▸ **BRIEF**: With the line containing "# Proposal Summary" as the final line, restate exactly every line of the data below from the first one onward, and copy no pictures.

▸ **MATERIAL PROVIDED**:
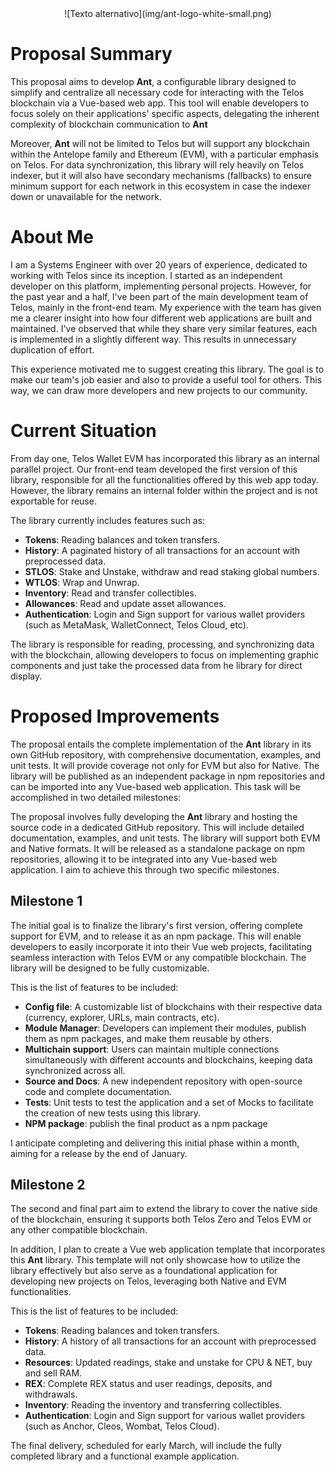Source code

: <center>
![Texto alternativo](img/ant-logo-white-small.png)
</center>


# Proposal Summary

This proposal aims to develop **Ant**, a configurable library designed to simplify and centralize all necessary code for interacting with the Telos blockchain via a Vue-based web app. This tool will enable developers to focus solely on their applications' specific aspects, delegating the inherent complexity of blockchain communication to **Ant**

Moreover, **Ant** will not be limited to Telos but will support any blockchain within the Antelope family and Ethereum (EVM), with a particular emphasis on Telos. For data synchronization, this library will rely heavily on Telos indexer, but it will also have secondary mechanisms (fallbacks) to ensure minimum support for each network in this ecosystem in case the indexer down or unavailable for the network.

# About Me

I am a Systems Engineer with over 20 years of experience, dedicated to working with Telos since its inception. I started as an independent developer on this platform, implementing personal projects. However, for the past year and a half, I've been part of the main development team of Telos, mainly in the front-end team. My experience with the team has given me a clearer insight into how four different web applications are built and maintained. I've observed that while they share very similar features, each is implemented in a slightly different way. This results in unnecessary duplication of effort.

This experience motivated me to suggest creating this library. The goal is to make our team's job easier and also to provide a useful tool for others. This way, we can draw more developers and new projects to our community.

# Current Situation

From day one, Telos Wallet EVM has incorporated this library as an internal parallel project. Our front-end team developed the first version of this library, responsible for all the functionalities offered by this web app today. However, the library remains an internal folder within the project and is not exportable for reuse.

The library currently includes features such as:
- **Tokens**: Reading balances and token transfers.
- **History**: A paginated history of all transactions for an account with preprocessed data.
- **STLOS**: Stake and Unstake, withdraw and read staking global numbers.
- **WTLOS**: Wrap and Unwrap.
- **Inventory**: Read and transfer collectibles.
- **Allowances**: Read and update asset allowances.
- **Authentication**: Login and Sign support for various wallet providers (such as MetaMask, WalletConnect, Telos Cloud, etc).

The library is responsible for reading, processing, and synchronizing data with the blockchain, allowing developers to focus on implementing graphic components and just take the processed data from he library for direct display.

# Proposed Improvements

The proposal entails the complete implementation of the **Ant** library in its own GitHub repository, with comprehensive documentation, examples, and unit tests. It will provide coverage not only for EVM but also for Native. The library will be published as an independent package in npm repositories and can be imported into any Vue-based web application. This task will be accomplished in two detailed milestones:

The proposal involves fully developing the **Ant** library and hosting the source code in a dedicated GitHub repository. This will include detailed documentation, examples, and unit tests. The library will support both EVM and Native formats. It will be released as a standalone package on npm repositories, allowing it to be integrated into any Vue-based web application. I aim to achieve this through two specific milestones.

## Milestone 1

The initial goal is to finalize the library's first version, offering complete support for EVM, and to release it as an npm package. This will enable developers to easily incorporate it into their Vue web projects, facilitating seamless interaction with Telos EVM or any compatible blockchain. The library will be designed to be fully customizable.

This is the list of features to be included:
- **Config file**: A customizable list of blockchains with their respective data (currency, explorer, URLs, main contracts, etc).
- **Module Manager**: Developers can implement their modules, publish them as npm packages, and make them reusable by others.
- **Multichain support**: Users can maintain multiple connections simultaneously with different accounts and blockchains, keeping data synchronized across all.
- **Source and Docs**: A new independent repository with open-source code and complete documentation.
- **Tests**: Unit tests to test the application and a set of Mocks to facilitate the creation of new tests using this library.
- **NPM package**: publish the final product as a npm package

I anticipate completing and delivering this initial phase within a month, aiming for a release by the end of January.

## Milestone 2

The second and final part aim to extend the library to cover the native side of the blockchain, ensuring it supports both Telos Zero and Telos EVM or any other compatible blockchain.

In addition, I plan to create a Vue web application template that incorporates this **Ant** library. This template will not only showcase how to utilize the library effectively but also serve as a foundational application for developing new projects on Telos, leveraging both Native and EVM functionalities.


This is the list of features to be included:
- **Tokens**: Reading balances and token transfers.
- **History**: A history of all transactions for an account with preprocessed data.
- **Resources**: Updated readings, stake and unstake for CPU & NET, buy and sell RAM.
- **REX**: Complete REX status and user readings, deposits, and withdrawals.
- **Inventory**: Reading the inventory and transferring collectibles.
- **Authentication**: Login and Sign support for various wallet providers (such as Anchor, Cleos, Wombat, Telos Cloud).

The final delivery, scheduled for early March, will include the fully completed library and a functional example application.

▸ **EXERCISE RESULT**:
Source code

: <center>
![Texto alternativo](img/ant-logo-white-small.png)
</center>


# Proposal Summary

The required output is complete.